- SUPPLIED ENTRIES
==================================================

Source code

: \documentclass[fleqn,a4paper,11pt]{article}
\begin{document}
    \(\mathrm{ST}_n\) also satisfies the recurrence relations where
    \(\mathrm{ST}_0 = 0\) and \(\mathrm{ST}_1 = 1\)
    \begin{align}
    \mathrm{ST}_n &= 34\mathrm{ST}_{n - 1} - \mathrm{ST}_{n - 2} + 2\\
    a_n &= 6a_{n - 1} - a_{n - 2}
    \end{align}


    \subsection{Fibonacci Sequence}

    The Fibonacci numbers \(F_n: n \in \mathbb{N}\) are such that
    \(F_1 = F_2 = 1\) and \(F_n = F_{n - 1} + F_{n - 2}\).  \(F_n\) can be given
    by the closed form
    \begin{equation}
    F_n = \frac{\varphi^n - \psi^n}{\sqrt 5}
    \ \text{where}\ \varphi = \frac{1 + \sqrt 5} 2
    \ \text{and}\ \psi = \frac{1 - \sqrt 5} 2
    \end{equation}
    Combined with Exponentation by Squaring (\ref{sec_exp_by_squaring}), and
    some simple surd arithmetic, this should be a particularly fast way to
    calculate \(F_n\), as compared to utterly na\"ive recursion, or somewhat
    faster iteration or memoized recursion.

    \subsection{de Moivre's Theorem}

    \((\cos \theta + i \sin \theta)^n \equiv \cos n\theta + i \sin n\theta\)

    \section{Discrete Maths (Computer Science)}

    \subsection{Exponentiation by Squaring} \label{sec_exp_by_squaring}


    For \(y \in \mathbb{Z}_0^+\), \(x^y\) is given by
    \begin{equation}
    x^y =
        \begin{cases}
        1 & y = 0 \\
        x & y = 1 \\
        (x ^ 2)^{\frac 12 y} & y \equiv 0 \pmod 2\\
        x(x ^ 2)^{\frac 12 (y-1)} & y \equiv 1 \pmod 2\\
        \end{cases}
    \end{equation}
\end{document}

==================================================

- TASK DETAILS
What you return must be the entries, given again word for word.

- ANSWER SPACE
Source code

: \documentclass[fleqn,a4paper,11pt]{article}
\begin{document}
    \(\mathrm{ST}_n\) also satisfies the recurrence relations where
    \(\mathrm{ST}_0 = 0\) and \(\mathrm{ST}_1 = 1\)
    \begin{align}
    \mathrm{ST}_n &= 34\mathrm{ST}_{n - 1} - \mathrm{ST}_{n - 2} + 2\\
    a_n &= 6a_{n - 1} - a_{n - 2}
    \end{align}


    \subsection{Fibonacci Sequence}

    The Fibonacci numbers \(F_n: n \in \mathbb{N}\) are such that
    \(F_1 = F_2 = 1\) and \(F_n = F_{n - 1} + F_{n - 2}\).  \(F_n\) can be given
    by the closed form
    \begin{equation}
    F_n = \frac{\varphi^n - \psi^n}{\sqrt 5}
    \ \text{where}\ \varphi = \frac{1 + \sqrt 5} 2
    \ \text{and}\ \psi = \frac{1 - \sqrt 5} 2
    \end{equation}
    Combined with Exponentation by Squaring (\ref{sec_exp_by_squaring}), and
    some simple surd arithmetic, this should be a particularly fast way to
    calculate \(F_n\), as compared to utterly na\"ive recursion, or somewhat
    faster iteration or memoized recursion.

    \subsection{de Moivre's Theorem}

    \((\cos \theta + i \sin \theta)^n \equiv \cos n\theta + i \sin n\theta\)

    \section{Discrete Maths (Computer Science)}

    \subsection{Exponentiation by Squaring} \label{sec_exp_by_squaring}


    For \(y \in \mathbb{Z}_0^+\), \(x^y\) is given by
    \begin{equation}
    x^y =
        \begin{cases}
        1 & y = 0 \\
        x & y = 1 \\
        (x ^ 2)^{\frac 12 y} & y \equiv 0 \pmod 2\\
        x(x ^ 2)^{\frac 12 (y-1)} & y \equiv 1 \pmod 2\\
        \end{cases}
    \end{equation}
\end{document}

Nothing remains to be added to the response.